**EXERCISE PROMPT**
Everything in the listing below from the line containing "multiplication distributes over" through the line containing "z + xy \le y &\to x^\ast z \le y,\\" must be repeated exactly; the remaining lines are not wanted.
.....
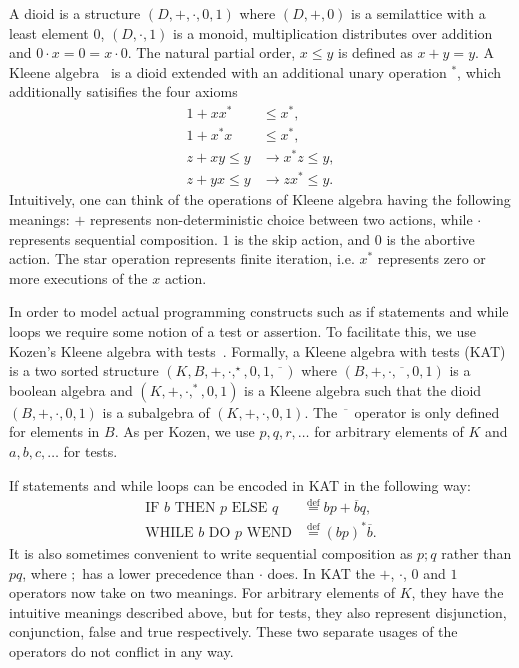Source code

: \documentclass{llncs}
\newcommand{\nkat}{\overline{\phantom{x}}}
\newcommand{\ifthenelse}[3]{\text{IF $#1$ THEN $#2$ ELSE $#3$}}
\newcommand{\while}[2]{\text{WHILE $#1$ DO $#2$ WEND}}
\begin{document}
A dioid is a structure $(D, +, \cdot, 0, 1)$ where $(D, +, 0)$ is a
semilattice with a least element $0$, $(D, \cdot, 1)$ is a monoid,
multiplication distributes over addition and $0\cdot x = 0 = x\cdot
0$. The natural partial order, $x \le y$ is defined as $x + y = y$. A
Kleene algebra~\cite{Kozen} is a dioid extended with an additional
unary operation $^\ast$, which additionally satisifies the four axioms
\begin{align*}
1 + xx^\ast &\le x^\ast,\\
1 + x^\ast x &\le x^\ast,\\
z + xy \le y &\to x^\ast z \le y,\\
z + yx \le y &\to zx^\ast \le y.
\end{align*}
Intuitively, one can think of the operations of Kleene algebra having
the following meanings: $+$ represents non-deterministic choice
between two actions, while $\cdot$ represents sequential
composition. $1$ is the skip action, and $0$ is the abortive
action. The star operation represents finite iteration, i.e. $x^\ast$
represents zero or more executions of the $x$ action.

In order to model actual programming constructs such as if statements
and while loops we require some notion of a test or assertion. To
facilitate this, we use Kozen's Kleene algebra with
tests~\cite{Kozen97}. Formally, a Kleene algebra with tests (KAT) is
a two sorted structure $(K,B,+,\cdot,^\star,0,1,\nkat)$ where
$(B,+,\cdot,\nkat,0,1)$ is a boolean algebra and
$(K,+,\cdot,^\ast,0,1)$ is a Kleene algebra such that the dioid
$(B,+,\cdot,0,1)$ is a subalgebra of $(K,+,\cdot,0,1)$. The $\nkat$
operator is only defined for elements in $B$. As per Kozen, we use
$p,q,r,\dots$ for arbitrary elements of $K$ and $a,b,c,\dots$ for
tests.

If statements and while loops can be encoded in KAT in the following way:
\begin{align*}
\ifthenelse{b}{p}{q} &\overset{\text{def}}{=} bp + \overline{b}q,\\
\while{b}{p} &\overset{\text{def}}{=} (bp)^\ast \overline{b}.
\end{align*}
It is also sometimes convenient to write sequential composition as $p;
q$ rather than $pq$, where $;$ has a lower precedence than $\cdot$
does. In KAT the $+$, $\cdot$, $0$ and $1$ operators now take on two
meanings. For arbitrary elements of $K$, they have the intuitive
meanings described above, but for tests, they also represent
disjunction, conjunction, false and true respectively. These two
separate usages of the operators do not conflict in any way.
\end{document}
.....
**ANSWER TO THIS PROBLEM**
multiplication distributes over addition and $0\cdot x = 0 = x\cdot
0$. The natural partial order, $x \le y$ is defined as $x + y = y$. A
Kleene algebra~\cite{Kozen} is a dioid extended with an additional
unary operation $^\ast$, which additionally satisifies the four axioms
\begin{align*}
1 + xx^\ast &\le x^\ast,\\
1 + x^\ast x &\le x^\ast,\\
z + xy \le y &\to x^\ast z \le y,\\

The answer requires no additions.